Decisão Texto Integral:



Acordam na 4.ª Secção (Criminal) do Tribunal da Relação de Coimbra:

I – INTRODUÇÃO


1 – Recorreu a arguida A... – pela peça junta a fls. 116/118, cujo conteúdo nesta sede se tem por reproduzido – da sentença documentada a fls. 99/109, produzida na sequência de julgamento na sua ausência, por cujo conteúdo foi condenada à pena de 150 (cento e cinquenta) dias de multa, à razão diária de € 5,00 (cinco euros), a título punitivo do ajuizado cometimento dum crime de burla simples, (p. e p. pelo art.º 217.º/1 do Código Penal), alegando a omissão da sua regular notificação para julgamento no endereço indicado no Termo de Identidade e Residência (TIR) de fls. 66, a emergente privação do seu direito de defesa e a decorrente inquinação processual a partir de tal fase pelo vício de nulidade insanável prevenido sob o art.º 119.º/c) do Código de Processo Penal (CPP), por cujo reconhecimento propugna, com as legais consequências.

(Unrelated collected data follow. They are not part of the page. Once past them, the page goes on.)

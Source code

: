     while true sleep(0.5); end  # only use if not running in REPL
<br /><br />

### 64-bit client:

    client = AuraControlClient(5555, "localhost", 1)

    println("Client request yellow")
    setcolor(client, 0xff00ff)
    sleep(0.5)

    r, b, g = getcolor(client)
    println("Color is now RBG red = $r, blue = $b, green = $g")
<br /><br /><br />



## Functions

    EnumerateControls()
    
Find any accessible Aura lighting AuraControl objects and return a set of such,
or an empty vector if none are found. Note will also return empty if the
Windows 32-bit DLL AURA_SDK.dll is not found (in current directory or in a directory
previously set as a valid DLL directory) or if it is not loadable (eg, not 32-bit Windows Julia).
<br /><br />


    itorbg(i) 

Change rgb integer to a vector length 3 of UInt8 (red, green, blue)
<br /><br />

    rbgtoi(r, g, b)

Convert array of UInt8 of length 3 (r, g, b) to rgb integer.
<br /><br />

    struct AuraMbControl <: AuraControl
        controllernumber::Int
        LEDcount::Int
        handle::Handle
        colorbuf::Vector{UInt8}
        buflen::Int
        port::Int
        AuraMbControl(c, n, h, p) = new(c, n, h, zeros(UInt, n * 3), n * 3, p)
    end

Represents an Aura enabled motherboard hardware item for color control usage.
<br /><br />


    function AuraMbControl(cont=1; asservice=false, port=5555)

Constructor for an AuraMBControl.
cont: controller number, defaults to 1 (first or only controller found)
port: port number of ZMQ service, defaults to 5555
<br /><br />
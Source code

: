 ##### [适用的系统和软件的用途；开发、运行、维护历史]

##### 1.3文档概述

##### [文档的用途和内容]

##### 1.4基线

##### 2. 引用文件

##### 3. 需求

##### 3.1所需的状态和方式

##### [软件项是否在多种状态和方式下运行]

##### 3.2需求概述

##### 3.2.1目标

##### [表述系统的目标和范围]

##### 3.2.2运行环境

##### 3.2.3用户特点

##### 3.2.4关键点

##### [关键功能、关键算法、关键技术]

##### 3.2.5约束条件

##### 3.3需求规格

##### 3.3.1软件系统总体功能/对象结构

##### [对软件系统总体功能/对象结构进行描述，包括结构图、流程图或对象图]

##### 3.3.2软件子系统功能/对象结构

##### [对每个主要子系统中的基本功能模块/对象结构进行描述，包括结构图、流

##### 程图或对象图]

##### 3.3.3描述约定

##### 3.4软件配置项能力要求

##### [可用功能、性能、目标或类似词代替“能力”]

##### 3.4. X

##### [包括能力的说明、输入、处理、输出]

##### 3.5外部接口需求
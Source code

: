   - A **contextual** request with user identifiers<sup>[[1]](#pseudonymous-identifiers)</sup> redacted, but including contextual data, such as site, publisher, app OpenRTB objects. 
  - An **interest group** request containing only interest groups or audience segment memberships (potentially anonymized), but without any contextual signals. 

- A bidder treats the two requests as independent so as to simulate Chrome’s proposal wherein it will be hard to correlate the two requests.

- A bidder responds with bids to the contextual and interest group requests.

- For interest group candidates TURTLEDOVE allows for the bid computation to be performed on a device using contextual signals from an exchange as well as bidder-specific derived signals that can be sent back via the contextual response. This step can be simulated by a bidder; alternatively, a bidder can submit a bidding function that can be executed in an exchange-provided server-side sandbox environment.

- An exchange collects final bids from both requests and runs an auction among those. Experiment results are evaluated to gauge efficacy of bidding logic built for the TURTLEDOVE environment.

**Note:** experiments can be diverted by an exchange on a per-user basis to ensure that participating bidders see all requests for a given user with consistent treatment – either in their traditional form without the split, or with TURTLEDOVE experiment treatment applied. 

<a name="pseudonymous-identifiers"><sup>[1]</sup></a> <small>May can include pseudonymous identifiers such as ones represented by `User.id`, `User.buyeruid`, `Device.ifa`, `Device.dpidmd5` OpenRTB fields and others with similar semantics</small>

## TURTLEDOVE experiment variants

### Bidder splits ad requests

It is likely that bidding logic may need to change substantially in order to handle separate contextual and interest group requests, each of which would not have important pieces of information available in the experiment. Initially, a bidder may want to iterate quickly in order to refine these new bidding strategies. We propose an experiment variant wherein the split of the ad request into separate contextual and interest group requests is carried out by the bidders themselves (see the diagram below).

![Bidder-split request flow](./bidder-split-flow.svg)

2 – O Ministério Público pronunciou-se – em 1.ª instância e nesta Relação – pelo acerto jurídico da essencialidade de tal argumentário e pretensão anulatória do sinalizado processado, (vide peças processuais – de resposta e parecer – de fls. 252/262 e 269 e v.º, cujos dizeres nesta sede se têm identicamente por transcritos).


II – AVALIAÇÃO


Independentemente da inverdadeira afirmação recursiva da oportuna informação pela própria arguida e sequente inscrição no referido TIR de fls. 66 do preciso código postal correspondente à área da sua residência – posto aí constar o n.º «2410-155», ao invés do que incompreensivelmente vem sustentado na peça recursiva, e nela assumidamente como correcto, de «2410-365» –, certo é que a sua notificação do despacho de fls. 71/72, máxime designativo de datas para o seu julgamento, e informativa dos associados direitos e deveres jurídico-processuais (mormente da obrigatoriedade de comparência a julgamento estabelecida sob o art.º 332.º/1 do CPP) foi expedida por via postal simples não para o preciso endereço inscrito no dito TIR de fls. 66 – Rua da Quinta, Lote 10, n.º 2, 1.º Esq.º, 2410-155 Leiria –, com referência ao código postal aí consignado, «2410-155», como postulado pelas disposições normativas ínsitas sob os arts. 196.º/2/3/c) e 113.º/1/c) do CPP, mas antes para distinto, inexistente, caracterizado por diferente código postal: Rua da Quinta, Lote 10, n.º 2, 1.º Esq.º, 2410-845 Leiria, (cfr. fls. 74/75, 80 e 84/85).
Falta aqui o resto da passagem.